## Extracted material
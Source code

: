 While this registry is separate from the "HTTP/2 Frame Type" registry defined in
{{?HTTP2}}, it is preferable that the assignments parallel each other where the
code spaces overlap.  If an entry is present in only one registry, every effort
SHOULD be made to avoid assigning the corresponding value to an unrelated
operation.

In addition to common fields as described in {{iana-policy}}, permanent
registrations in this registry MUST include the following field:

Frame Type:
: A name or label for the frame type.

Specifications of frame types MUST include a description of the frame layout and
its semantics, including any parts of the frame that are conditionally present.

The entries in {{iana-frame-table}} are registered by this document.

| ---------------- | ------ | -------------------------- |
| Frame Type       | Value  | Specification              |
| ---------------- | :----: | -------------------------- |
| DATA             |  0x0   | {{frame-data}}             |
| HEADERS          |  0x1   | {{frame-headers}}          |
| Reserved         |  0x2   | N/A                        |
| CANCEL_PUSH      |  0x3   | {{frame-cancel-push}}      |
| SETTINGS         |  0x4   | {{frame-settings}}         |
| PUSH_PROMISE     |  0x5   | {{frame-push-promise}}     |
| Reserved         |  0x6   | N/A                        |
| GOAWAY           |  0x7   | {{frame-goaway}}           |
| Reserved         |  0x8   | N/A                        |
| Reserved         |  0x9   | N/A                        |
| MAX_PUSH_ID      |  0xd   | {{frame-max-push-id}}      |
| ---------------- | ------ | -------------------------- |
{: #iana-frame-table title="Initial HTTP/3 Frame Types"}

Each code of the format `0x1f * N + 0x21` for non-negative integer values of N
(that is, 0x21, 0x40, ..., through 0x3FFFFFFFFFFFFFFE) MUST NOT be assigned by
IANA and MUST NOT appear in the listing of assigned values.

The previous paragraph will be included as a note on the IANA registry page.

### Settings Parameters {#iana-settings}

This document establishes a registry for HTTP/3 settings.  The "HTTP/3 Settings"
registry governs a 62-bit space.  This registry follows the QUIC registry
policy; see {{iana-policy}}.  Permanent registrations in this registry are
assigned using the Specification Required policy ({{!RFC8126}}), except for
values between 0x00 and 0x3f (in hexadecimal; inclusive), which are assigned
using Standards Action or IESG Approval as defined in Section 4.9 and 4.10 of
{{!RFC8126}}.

## Brief
How many of the lines above include the string "code"? Give only the number.

## Response to this task
3